A woman with a radio, dancing alone in front of her home.
Yet despite everything, kids played ball in a playground, forced to retrieve their football every so often from a large, invasive puddle of water that, in its size, resembled more so a lake. One middle-aged woman stood all alone in front of her apartment complex, holding a small radio on her shoulder. As the music played, she swayed slowly with her eyes closed, and when she saw us with our cameras in her direction, she beamed. "Oh, me?" She continued smiling as she danced. One man walked his dogs at the same leisurely pace that almost everyone seemed to have. Strangers talked to strangers. There was no work to go to tomorrow, or the day after, so what's the rush? Trader Joe's offered free pumpkins outside their store to keep them from going to waste. Two men had set up a small grill near a church and were barbecuing. A Fourth of July celebration at the close of a cold October.

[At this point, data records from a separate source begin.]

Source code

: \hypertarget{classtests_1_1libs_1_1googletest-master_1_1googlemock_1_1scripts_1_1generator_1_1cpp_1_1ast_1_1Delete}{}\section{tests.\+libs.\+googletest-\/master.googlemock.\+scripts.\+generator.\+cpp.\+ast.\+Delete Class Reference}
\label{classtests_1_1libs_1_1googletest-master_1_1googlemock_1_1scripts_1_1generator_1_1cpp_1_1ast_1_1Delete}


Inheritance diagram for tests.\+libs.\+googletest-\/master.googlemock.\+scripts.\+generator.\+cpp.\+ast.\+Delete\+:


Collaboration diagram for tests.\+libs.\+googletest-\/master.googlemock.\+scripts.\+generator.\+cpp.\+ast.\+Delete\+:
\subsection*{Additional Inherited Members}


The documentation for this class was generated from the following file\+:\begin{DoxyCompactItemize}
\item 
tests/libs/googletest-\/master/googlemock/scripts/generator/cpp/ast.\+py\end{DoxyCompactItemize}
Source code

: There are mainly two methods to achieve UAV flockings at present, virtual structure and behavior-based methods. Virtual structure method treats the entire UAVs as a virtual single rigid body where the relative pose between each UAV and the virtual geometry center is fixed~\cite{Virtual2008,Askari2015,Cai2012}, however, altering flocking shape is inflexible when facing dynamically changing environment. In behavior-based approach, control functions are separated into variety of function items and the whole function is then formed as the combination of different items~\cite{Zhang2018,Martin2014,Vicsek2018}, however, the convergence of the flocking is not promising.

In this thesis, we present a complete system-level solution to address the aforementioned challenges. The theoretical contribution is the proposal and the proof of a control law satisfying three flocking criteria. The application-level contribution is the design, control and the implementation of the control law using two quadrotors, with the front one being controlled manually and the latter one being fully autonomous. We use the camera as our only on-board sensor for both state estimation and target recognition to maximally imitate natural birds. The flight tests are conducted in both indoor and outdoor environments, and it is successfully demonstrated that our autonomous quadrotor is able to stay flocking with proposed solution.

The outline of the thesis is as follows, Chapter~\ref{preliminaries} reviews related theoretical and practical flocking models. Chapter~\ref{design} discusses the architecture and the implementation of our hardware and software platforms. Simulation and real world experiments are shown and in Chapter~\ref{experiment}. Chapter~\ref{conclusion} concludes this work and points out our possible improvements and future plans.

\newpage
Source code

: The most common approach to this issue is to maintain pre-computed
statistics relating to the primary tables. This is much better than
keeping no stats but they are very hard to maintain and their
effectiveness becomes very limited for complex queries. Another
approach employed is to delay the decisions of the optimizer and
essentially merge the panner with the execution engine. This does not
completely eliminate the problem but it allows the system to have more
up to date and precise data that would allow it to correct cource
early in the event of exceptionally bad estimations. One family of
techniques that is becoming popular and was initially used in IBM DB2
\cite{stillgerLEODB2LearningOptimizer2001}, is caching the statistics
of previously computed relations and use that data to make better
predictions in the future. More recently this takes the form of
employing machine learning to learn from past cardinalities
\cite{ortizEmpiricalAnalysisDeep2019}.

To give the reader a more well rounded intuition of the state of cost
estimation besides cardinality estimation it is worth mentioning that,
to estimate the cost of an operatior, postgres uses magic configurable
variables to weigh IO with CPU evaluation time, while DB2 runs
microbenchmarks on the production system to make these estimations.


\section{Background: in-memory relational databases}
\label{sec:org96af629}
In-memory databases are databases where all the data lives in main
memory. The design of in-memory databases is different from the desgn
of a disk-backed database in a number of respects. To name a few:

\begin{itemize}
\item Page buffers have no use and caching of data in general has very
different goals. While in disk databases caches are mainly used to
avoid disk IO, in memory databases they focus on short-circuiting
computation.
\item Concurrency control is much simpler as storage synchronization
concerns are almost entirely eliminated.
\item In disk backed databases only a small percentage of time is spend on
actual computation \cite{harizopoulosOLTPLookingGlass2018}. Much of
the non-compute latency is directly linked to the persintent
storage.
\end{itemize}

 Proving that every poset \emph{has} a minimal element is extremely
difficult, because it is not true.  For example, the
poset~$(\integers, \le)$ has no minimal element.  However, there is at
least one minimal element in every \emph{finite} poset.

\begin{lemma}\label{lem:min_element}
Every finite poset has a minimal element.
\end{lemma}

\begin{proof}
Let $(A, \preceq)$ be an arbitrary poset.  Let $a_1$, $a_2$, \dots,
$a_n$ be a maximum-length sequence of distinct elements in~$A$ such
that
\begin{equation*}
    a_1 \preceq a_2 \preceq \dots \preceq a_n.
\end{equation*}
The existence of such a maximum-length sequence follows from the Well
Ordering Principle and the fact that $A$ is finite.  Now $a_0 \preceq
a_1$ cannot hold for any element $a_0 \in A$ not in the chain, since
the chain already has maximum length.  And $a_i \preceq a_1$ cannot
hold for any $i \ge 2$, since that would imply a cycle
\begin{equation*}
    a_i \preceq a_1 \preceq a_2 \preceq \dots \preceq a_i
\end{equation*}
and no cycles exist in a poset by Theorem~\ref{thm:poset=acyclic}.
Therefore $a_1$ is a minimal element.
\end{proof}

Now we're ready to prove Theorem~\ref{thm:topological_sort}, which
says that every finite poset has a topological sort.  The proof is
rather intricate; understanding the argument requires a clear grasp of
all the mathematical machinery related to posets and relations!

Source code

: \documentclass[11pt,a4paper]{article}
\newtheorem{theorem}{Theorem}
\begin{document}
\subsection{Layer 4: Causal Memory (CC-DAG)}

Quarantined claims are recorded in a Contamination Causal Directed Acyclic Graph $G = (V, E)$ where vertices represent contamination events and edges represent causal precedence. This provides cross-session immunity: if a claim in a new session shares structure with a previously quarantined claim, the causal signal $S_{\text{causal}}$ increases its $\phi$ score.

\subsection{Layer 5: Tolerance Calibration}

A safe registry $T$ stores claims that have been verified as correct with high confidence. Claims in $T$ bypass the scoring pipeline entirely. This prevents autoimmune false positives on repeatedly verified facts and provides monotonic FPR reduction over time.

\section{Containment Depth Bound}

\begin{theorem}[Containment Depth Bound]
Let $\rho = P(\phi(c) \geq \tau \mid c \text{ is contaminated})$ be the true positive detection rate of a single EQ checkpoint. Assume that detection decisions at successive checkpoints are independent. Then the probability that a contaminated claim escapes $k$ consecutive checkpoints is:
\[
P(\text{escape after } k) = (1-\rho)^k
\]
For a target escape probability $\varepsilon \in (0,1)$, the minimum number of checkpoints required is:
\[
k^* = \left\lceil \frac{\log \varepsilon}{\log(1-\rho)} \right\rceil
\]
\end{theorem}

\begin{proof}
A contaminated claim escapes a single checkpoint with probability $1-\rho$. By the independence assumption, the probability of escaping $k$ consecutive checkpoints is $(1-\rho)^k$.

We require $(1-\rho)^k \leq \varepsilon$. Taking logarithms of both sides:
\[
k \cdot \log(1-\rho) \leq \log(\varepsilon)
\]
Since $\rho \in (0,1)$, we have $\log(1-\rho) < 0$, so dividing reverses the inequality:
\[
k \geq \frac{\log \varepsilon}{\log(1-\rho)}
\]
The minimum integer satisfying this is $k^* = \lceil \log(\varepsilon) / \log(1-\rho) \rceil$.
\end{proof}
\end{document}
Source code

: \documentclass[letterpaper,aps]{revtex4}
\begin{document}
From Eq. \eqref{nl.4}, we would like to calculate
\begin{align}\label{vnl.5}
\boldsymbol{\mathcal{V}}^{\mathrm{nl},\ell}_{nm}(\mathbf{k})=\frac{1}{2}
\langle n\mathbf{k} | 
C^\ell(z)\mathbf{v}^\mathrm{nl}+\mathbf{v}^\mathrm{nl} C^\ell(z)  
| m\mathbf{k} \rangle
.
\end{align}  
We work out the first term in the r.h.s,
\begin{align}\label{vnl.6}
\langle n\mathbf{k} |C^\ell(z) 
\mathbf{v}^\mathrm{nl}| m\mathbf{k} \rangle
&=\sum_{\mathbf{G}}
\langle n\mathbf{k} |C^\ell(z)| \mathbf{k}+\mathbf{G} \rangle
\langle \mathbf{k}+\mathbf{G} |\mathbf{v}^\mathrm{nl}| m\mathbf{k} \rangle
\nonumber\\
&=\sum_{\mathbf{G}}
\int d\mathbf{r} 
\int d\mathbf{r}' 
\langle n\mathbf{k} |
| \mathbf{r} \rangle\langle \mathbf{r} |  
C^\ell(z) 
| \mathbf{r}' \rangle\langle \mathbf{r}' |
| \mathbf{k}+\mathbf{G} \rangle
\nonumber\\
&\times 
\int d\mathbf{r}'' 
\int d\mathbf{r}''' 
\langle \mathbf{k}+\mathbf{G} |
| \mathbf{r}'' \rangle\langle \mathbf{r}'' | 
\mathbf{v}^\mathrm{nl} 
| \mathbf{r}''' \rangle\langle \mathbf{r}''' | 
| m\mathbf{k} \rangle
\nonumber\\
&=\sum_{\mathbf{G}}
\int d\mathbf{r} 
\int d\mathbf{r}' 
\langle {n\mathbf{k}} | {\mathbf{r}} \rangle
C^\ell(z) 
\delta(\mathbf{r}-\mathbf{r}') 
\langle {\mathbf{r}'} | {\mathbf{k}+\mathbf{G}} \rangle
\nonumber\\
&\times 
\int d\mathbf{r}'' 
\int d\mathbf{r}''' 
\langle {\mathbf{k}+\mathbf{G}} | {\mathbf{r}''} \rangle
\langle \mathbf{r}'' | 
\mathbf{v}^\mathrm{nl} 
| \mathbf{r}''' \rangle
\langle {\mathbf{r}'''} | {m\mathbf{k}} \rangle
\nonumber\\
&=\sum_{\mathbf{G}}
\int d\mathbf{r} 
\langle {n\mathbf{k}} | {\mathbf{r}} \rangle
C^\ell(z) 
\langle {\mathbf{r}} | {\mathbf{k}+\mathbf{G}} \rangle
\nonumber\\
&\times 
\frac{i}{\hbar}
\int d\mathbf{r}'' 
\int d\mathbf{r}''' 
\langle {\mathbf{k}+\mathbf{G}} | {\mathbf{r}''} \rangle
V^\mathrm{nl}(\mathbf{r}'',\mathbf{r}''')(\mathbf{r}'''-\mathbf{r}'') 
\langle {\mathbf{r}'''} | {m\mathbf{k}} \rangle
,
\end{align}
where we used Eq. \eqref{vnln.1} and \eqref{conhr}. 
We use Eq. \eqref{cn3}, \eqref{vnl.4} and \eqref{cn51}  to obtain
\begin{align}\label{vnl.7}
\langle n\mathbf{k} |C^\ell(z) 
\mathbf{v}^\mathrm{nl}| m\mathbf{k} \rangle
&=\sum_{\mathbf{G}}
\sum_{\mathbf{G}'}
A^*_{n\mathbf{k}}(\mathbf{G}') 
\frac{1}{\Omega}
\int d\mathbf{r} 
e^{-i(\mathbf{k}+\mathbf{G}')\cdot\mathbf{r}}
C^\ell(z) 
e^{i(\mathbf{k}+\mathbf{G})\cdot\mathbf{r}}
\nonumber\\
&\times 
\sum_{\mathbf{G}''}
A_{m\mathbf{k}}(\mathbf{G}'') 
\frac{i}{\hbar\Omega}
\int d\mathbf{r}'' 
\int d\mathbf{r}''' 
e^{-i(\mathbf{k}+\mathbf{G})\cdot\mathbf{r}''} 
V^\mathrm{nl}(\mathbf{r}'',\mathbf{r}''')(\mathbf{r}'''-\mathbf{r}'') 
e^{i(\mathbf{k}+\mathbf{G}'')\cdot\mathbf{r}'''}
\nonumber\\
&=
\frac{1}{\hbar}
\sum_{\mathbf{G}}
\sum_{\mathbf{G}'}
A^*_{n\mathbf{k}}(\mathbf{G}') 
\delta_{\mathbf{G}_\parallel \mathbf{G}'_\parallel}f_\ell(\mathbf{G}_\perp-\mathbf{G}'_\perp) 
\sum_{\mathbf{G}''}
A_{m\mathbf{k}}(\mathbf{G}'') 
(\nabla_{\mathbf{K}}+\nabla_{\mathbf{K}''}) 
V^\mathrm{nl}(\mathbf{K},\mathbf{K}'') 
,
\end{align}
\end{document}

We walked by the power transformer that had exploded two nights prior, the source of the massive power outage in downtown Manhattan. We snuck into a subway station (the L) and plunged into the jet-black depths of the platform, using the intermittent, focused glare of camera flash bulbs as guiding lights. No need for Metrocards, no need to go through the turnstile, no need to even avoid the emergency door because no alarm sounded when we pushed it open. This particular station had not been flooded, but to see a place normally swamped with people and illuminated by harsh fluorescent lighting, now left in a state of dead blackness—it felt apocalyptic. And as we made our way back to home base—the crowded NYU building—we came across a car on the side of the road.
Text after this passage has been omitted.